Poniżej zdjęcie zasilacza. Na przednim panelu umieszczono ekran amperomierza, pod którym znajdują się pokrętła regulatorów napięcia i prądu. Zaciski wyjściowe wykonano z gniazd RCA zaklejonych wewnątrz żywicą epoksydową. Bardzo wygodne jest mocowanie zacisków krokodylkowych do takich zacisków. Duża żółta dioda LED jest wskaźnikiem włączenia zasilania, co odbywa się za pomocą dużego czerwonego przełącznika.


Ze względu na to, że obudowa wybrana do zasilacza jest bardzo kompaktowa (16*12cm), instalacja okazała się gęsta z dużą ilością przewodów.
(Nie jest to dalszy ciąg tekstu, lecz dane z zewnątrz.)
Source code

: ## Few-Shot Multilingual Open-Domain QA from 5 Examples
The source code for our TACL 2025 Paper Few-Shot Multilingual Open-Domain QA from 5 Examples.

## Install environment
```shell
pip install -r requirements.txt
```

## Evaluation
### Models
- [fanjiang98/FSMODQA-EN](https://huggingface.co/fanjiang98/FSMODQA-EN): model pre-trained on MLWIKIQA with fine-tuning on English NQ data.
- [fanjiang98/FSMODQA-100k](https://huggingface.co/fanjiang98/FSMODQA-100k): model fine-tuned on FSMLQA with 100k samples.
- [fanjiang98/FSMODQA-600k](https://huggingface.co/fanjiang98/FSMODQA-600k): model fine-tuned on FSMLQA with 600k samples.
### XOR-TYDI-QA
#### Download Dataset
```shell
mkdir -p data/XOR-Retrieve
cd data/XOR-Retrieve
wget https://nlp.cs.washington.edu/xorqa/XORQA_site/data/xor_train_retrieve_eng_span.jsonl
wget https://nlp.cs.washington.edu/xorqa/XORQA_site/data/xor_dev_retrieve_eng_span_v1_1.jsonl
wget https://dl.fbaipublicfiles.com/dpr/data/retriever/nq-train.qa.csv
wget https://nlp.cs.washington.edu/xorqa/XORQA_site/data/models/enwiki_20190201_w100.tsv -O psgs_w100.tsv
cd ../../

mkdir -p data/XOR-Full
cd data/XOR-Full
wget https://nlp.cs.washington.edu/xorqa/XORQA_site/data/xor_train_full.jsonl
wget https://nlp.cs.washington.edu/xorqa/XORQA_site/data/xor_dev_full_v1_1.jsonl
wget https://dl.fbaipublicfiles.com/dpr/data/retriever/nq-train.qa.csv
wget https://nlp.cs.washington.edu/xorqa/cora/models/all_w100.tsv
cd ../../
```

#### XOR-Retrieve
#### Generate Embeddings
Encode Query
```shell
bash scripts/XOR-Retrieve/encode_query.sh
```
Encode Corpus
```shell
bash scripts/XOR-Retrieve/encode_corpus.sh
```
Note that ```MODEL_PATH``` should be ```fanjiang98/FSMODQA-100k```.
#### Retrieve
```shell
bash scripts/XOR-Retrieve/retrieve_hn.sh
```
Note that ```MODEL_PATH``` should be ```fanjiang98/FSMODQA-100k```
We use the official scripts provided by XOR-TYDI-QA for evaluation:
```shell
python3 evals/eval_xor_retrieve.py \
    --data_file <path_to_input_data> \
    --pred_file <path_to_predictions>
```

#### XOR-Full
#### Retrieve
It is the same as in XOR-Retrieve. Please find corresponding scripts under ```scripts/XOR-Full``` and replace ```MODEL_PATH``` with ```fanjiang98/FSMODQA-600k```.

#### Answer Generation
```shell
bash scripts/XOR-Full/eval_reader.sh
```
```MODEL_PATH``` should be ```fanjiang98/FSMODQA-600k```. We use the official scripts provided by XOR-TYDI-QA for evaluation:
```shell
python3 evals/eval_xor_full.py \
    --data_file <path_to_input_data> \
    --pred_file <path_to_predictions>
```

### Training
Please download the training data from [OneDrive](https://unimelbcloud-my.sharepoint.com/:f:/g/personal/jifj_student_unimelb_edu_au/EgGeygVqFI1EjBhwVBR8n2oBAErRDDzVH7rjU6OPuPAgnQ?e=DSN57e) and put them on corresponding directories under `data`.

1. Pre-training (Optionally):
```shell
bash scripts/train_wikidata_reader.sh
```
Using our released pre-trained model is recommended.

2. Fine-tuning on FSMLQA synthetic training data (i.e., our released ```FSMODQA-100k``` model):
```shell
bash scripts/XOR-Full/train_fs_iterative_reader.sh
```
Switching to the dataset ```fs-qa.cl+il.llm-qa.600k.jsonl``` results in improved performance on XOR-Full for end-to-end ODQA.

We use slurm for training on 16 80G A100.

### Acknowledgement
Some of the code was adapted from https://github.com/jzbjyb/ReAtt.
W przyszłości przewody będzie można łączyć w wiązki.


Aby schłodzić zasilacz, w mikroukładzie K157UD1 zastosowano termostat, który chłodzi zespół diod prostowniczych Schottky'ego i włącza się automatycznie w razie potrzeby, a następnie wyłącza się. Jego projekt zostanie omówiony osobno.